Дни летели за днями, молодые свыкались с неведомыми до той поры для них ролями мужа и жены. Ася ездила на работу в библиотеку, где всё было привычно и знакомо. Быстро сошлась с коллективом, людьми большей частью интеллигентными, преданными своему делу. Вечером, стараясь не задерживаться, торопилась в свой новый дом, который пока еще оставался чужим для нее, но ведь он родной для Саши, значит, и она сможет его полюбить.

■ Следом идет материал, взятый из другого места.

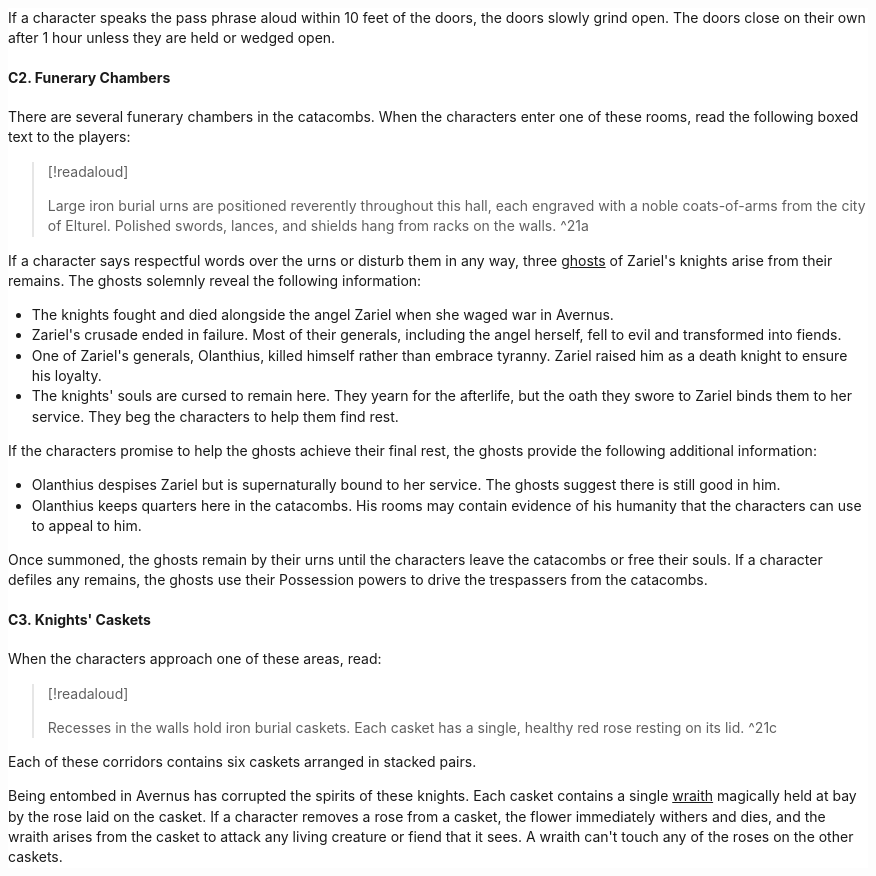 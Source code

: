 If a character speaks the pass phrase aloud within 10 feet of the doors, the doors slowly grind open. The doors close on their own after 1 hour unless they are held or wedged open.

#### C2. Funerary Chambers

There are several funerary chambers in the catacombs. When the characters enter one of these rooms, read the following boxed text to the players:

> [!readaloud] 
> 
> Large iron burial urns are positioned reverently throughout this hall, each engraved with a noble coats-of-arms from the city of Elturel. Polished swords, lances, and shields hang from racks on the walls.
^21a

If a character says respectful words over the urns or disturb them in any way, three [ghosts](Mechanics/bestiary/undead/ghost.md) of Zariel's knights arise from their remains. The ghosts solemnly reveal the following information:

- The knights fought and died alongside the angel Zariel when she waged war in Avernus.  
- Zariel's crusade ended in failure. Most of their generals, including the angel herself, fell to evil and transformed into fiends.  
- One of Zariel's generals, Olanthius, killed himself rather than embrace tyranny. Zariel raised him as a death knight to ensure his loyalty.  
- The knights' souls are cursed to remain here. They yearn for the afterlife, but the oath they swore to Zariel binds them to her service. They beg the characters to help them find rest.  

If the characters promise to help the ghosts achieve their final rest, the ghosts provide the following additional information:

- Olanthius despises Zariel but is supernaturally bound to her service. The ghosts suggest there is still good in him.  
- Olanthius keeps quarters here in the catacombs. His rooms may contain evidence of his humanity that the characters can use to appeal to him.  

Once summoned, the ghosts remain by their urns until the characters leave the catacombs or free their souls. If a character defiles any remains, the ghosts use their Possession powers to drive the trespassers from the catacombs.

#### C3. Knights' Caskets

When the characters approach one of these areas, read:

> [!readaloud] 
> 
> Recesses in the walls hold iron burial caskets. Each casket has a single, healthy red rose resting on its lid.
^21c

Each of these corridors contains six caskets arranged in stacked pairs.

Being entombed in Avernus has corrupted the spirits of these knights. Each casket contains a single [wraith](Mechanics/bestiary/undead/wraith.md) magically held at bay by the rose laid on the casket. If a character removes a rose from a casket, the flower immediately withers and dies, and the wraith arises from the casket to attack any living creature or fiend that it sees. A wraith can't touch any of the roses on the other caskets.
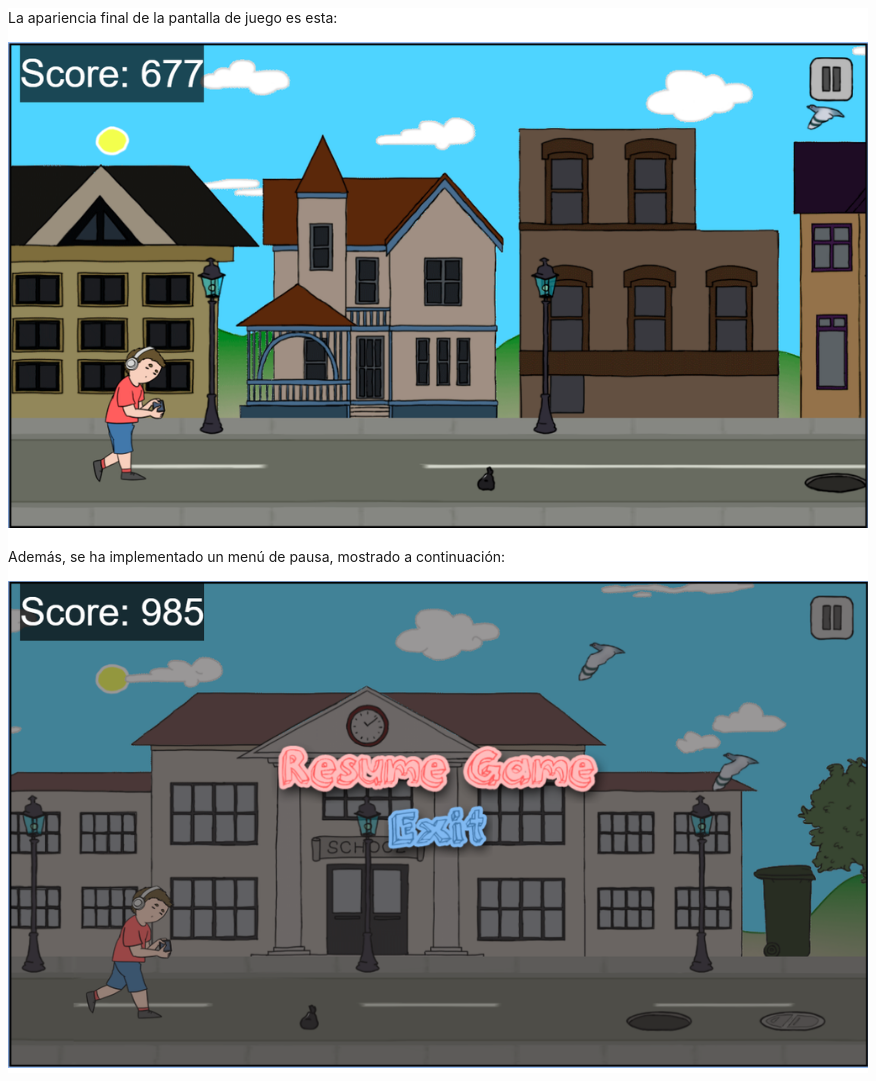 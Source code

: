 <div id="PantalladeFindeNivel(GameOver)"></>

La apariencia final de la pantalla de juego es esta:

![image alt text](assets/GDD/InGame.png)

Además, se ha implementado un menú de pausa, mostrado a continuación:

![image alt text](assets/GDD/Pause.png)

Между молодоженами всё вроде бы было ладно, только Саша никогда не обнимал жену при матери, не говорил ей ласковых слов – стеснялся. Однако едва они отправлялись спать в свою комнату, как он тянул ее к кровати, шепча на ухо всякие стыдные глупости, от которых у Аси начинало приятно тянуть в низу живота. Саша был ненасытен. Каждый вечер у них происходила тихая, чтобы не услышала мать за стенкой, возня. Муж настаивал, был нетерпелив, слова «ну, подожди же, мама еще не спит, наверное» пыл молодого супруга не остужали. Наоборот, он обнимал ее еще настойчивей, бесконечно целовал, не давая отдышаться, распаляя и распаляясь сам… Жена таяла в его объятиях… В эти мгновения она забывала, где находится, теряла бдительность, забывала о свекрови в другой комнате, старательно и подозрительно громко храпевшей.


Удовлетворив страсть, Саша сразу засыпал, отвернувшись к стене, а Ася в которой чувственность еще только просыпалась, порой так и оставалась с разбуженным, но неутоленным желанием.